EXERCISE GOAL —
For each line of the data that includes the word "latest", copy the line.

Dataset items
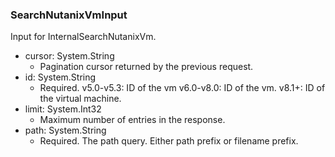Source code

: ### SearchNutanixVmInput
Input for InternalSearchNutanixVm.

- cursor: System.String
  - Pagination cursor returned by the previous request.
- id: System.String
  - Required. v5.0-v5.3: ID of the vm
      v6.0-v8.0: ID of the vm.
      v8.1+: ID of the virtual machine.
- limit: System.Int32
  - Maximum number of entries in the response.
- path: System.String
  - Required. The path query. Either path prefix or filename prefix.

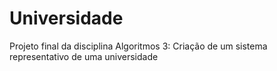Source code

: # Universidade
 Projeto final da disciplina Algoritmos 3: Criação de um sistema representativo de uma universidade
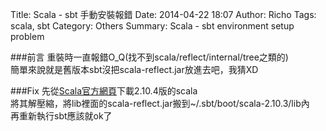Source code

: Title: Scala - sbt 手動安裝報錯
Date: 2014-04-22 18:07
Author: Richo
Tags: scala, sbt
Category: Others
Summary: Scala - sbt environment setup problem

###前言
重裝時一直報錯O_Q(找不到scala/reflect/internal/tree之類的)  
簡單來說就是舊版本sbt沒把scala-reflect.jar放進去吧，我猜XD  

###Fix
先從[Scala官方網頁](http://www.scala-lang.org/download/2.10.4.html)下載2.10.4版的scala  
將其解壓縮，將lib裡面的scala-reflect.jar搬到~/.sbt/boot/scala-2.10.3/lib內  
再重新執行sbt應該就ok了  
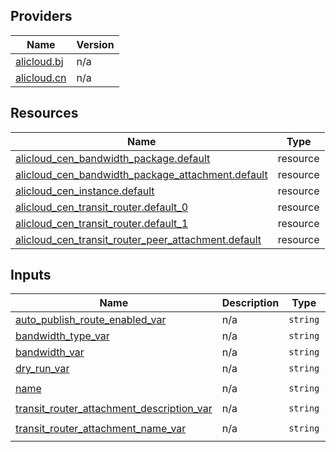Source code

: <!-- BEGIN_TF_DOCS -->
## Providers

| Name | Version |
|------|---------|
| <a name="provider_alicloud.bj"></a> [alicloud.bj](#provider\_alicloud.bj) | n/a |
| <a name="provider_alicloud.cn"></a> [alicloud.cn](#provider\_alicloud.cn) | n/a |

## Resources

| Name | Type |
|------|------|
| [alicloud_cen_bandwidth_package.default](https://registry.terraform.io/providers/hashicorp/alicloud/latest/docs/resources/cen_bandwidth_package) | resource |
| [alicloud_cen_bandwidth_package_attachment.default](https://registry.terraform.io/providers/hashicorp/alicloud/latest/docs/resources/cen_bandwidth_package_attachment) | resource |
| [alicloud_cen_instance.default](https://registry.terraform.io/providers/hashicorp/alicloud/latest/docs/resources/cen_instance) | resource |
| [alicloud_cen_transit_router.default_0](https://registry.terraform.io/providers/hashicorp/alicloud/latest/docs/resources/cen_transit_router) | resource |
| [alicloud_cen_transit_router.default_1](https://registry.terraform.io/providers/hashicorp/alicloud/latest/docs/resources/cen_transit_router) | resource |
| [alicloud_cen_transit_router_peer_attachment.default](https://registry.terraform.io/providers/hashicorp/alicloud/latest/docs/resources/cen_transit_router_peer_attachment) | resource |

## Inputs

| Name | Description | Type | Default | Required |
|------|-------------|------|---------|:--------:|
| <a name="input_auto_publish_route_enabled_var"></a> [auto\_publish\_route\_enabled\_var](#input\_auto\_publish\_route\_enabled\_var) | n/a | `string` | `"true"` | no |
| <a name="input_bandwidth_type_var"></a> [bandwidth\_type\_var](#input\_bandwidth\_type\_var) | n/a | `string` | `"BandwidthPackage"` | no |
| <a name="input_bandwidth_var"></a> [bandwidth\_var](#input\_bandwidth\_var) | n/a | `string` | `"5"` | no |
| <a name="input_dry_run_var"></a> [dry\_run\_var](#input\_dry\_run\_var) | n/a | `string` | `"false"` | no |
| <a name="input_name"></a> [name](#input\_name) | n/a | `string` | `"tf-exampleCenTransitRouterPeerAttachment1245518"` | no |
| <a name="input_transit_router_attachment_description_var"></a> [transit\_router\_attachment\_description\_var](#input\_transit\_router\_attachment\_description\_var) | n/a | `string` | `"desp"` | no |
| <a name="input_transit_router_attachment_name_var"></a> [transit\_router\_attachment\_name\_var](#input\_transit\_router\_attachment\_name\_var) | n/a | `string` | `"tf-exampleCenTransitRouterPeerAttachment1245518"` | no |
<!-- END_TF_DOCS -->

ANSWER —
| [alicloud_cen_bandwidth_package.default](https://registry.terraform.io/providers/hashicorp/alicloud/latest/docs/resources/cen_bandwidth_package) | resource |
| [alicloud_cen_bandwidth_package_attachment.default](https://registry.terraform.io/providers/hashicorp/alicloud/latest/docs/resources/cen_bandwidth_package_attachment) | resource |
| [alicloud_cen_instance.default](https://registry.terraform.io/providers/hashicorp/alicloud/latest/docs/resources/cen_instance) | resource |
| [alicloud_cen_transit_router.default_0](https://registry.terraform.io/providers/hashicorp/alicloud/latest/docs/resources/cen_transit_router) | resource |
| [alicloud_cen_transit_router.default_1](https://registry.terraform.io/providers/hashicorp/alicloud/latest/docs/resources/cen_transit_router) | resource |
| [alicloud_cen_transit_router_peer_attachment.default](https://registry.terraform.io/providers/hashicorp/alicloud/latest/docs/resources/cen_transit_router_peer_attachment) | resource |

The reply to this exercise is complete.